Aramark Q2 Revenue Jumps Double-Digit, Hold Rating and $40 Target Limit Upside

ARMKARMK

Aramark delivered double-digit organic revenue growth and higher profit in Q2 2026, driven by strong client retention, record new business and expansion into hyperscale AI data center services. Analysts have assigned a Hold rating with a $40/share target, citing elevated debt, low dividend yield and premium valuation limiting upside.

1. Strong Q2 Financial Performance

Aramark reported double-digit organic revenue growth and higher profit in its fiscal second quarter of 2026, attributing gains to strong client retention and record new business activity across its food, facilities and uniform services segments.

2. Expansion into AI Data Center Services

Management highlighted a strategic push into services for hyperscale AI data center construction sites, aiming to leverage expertise in large-scale facility support as demand rises for specialized infrastructure in the AI sector.
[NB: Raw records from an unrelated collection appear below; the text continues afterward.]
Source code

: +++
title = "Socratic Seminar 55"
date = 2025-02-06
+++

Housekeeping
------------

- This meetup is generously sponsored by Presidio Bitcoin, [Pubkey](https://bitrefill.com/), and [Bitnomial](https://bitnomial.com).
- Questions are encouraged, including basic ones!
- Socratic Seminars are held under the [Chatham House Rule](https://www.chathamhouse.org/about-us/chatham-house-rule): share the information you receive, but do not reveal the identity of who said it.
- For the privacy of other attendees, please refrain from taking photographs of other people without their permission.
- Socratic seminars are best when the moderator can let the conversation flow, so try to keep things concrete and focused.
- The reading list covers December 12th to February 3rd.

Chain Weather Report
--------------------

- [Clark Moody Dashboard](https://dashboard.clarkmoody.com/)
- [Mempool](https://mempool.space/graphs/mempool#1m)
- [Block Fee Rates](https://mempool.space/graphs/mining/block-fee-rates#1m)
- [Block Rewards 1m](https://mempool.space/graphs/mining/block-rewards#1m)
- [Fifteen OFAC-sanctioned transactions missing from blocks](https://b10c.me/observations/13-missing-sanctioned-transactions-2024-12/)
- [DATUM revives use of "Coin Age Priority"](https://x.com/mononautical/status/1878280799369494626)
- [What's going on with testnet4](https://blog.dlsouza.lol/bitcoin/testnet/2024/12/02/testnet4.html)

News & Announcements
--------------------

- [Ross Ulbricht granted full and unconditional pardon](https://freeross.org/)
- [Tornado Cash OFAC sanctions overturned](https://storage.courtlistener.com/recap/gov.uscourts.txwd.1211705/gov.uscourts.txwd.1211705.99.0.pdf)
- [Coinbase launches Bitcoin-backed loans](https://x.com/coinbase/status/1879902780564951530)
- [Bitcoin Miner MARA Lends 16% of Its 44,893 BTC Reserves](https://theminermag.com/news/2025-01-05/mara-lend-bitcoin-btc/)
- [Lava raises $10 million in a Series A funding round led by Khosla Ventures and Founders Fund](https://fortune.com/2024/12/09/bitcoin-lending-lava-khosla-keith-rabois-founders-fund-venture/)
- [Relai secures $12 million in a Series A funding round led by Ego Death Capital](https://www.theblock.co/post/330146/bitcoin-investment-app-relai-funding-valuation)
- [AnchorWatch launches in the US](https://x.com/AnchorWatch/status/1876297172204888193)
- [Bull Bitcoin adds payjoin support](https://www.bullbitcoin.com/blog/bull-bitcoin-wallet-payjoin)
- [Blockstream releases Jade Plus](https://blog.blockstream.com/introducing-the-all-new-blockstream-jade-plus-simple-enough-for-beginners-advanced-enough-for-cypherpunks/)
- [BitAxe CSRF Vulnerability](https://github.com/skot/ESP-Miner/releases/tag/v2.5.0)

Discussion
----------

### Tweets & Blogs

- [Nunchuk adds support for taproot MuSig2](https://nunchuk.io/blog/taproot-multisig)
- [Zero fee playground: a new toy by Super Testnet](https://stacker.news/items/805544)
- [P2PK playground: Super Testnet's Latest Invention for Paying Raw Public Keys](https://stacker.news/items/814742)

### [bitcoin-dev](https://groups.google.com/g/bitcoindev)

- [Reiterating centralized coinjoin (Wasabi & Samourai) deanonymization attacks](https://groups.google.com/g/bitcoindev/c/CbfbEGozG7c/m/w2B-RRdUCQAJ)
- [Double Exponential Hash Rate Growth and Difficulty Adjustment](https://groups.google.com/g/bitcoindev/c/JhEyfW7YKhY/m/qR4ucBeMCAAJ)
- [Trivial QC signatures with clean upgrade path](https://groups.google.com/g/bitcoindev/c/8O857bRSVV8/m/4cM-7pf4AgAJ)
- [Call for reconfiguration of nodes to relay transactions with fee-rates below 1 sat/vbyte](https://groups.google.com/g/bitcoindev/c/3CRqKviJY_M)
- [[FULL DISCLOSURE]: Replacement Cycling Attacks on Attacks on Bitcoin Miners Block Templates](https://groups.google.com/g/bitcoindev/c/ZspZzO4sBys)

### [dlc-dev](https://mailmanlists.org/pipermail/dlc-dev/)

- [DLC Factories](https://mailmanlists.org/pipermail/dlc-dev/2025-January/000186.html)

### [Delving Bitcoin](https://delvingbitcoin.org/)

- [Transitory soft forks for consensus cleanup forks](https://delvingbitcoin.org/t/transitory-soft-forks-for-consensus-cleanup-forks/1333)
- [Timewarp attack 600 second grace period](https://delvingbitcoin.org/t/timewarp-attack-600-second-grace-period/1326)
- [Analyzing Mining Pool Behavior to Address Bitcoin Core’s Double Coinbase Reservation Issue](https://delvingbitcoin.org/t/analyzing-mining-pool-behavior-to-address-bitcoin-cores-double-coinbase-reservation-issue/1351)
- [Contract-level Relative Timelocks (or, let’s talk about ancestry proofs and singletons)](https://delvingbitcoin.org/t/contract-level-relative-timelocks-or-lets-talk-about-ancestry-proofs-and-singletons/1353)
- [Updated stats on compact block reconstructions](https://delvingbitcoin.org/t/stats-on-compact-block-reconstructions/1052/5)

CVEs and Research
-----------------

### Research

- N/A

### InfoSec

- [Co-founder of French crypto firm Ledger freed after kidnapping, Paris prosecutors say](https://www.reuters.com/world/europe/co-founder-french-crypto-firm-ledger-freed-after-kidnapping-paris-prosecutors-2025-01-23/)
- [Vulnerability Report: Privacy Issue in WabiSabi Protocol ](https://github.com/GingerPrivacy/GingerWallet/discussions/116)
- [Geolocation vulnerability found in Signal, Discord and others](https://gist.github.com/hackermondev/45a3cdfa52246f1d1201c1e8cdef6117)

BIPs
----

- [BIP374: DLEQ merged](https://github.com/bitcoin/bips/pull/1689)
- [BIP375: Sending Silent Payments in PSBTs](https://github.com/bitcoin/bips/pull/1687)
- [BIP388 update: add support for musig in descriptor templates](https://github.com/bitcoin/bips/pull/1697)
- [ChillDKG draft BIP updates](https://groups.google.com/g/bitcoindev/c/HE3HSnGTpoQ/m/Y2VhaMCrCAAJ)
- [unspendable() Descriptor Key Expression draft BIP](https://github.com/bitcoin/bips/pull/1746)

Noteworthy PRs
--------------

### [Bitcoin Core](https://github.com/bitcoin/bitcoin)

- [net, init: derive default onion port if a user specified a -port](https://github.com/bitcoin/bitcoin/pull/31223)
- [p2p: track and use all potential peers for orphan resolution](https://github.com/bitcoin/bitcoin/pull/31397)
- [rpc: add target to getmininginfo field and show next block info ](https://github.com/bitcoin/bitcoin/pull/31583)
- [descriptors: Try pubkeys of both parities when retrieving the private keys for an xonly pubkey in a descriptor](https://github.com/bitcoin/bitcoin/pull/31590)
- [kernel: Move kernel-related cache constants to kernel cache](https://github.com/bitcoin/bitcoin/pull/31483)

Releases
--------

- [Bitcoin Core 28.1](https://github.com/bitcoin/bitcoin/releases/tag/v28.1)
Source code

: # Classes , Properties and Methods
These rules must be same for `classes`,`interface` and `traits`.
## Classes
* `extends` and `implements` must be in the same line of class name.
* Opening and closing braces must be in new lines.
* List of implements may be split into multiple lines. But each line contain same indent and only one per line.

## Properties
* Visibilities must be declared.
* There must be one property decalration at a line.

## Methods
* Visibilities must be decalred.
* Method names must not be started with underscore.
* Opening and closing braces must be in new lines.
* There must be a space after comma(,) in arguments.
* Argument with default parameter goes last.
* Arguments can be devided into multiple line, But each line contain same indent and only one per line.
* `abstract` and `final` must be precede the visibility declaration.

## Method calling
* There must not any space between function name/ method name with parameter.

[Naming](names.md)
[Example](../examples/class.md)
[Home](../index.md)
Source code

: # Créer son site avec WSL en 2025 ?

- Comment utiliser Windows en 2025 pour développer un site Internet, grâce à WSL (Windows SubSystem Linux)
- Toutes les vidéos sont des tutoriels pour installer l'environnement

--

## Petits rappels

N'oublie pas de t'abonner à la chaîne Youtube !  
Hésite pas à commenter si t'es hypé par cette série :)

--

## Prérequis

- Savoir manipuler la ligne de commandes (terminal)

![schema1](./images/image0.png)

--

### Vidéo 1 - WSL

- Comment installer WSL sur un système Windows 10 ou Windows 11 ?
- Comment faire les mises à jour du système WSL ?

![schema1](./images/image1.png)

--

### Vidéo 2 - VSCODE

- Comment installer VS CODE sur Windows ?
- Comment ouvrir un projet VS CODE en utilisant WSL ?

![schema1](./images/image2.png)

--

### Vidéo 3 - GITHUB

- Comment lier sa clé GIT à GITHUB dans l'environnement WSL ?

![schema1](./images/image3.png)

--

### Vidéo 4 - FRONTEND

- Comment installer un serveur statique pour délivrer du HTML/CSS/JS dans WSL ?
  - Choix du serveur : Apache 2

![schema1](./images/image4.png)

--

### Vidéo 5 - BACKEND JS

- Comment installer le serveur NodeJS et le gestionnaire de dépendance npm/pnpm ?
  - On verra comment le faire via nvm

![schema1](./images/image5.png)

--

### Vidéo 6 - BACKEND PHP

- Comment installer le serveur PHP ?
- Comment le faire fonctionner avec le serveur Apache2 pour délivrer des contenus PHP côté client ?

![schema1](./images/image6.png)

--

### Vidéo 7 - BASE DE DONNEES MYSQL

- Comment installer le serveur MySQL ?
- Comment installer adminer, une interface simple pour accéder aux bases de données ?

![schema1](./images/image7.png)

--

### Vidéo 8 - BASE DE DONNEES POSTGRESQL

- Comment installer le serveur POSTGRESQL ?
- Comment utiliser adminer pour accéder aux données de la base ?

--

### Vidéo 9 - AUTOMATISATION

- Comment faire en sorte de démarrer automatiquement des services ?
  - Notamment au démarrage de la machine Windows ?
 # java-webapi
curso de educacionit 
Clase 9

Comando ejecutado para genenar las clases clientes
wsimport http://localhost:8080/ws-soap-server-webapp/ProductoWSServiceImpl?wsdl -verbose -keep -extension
3. Hold Rating and $40 Price Target

Following the earnings report, analysts placed Aramark on Hold with a $40/share price target, noting that current valuation leaves limited upside despite solid operational momentum.

4. Valuation and Risk Considerations

Concerns over elevated debt levels, a relatively low dividend yield and premium valuation versus peers underpin the cautious outlook, while regulatory headwinds and potential overestimation of AI efficiency gains pose additional risks to growth projections.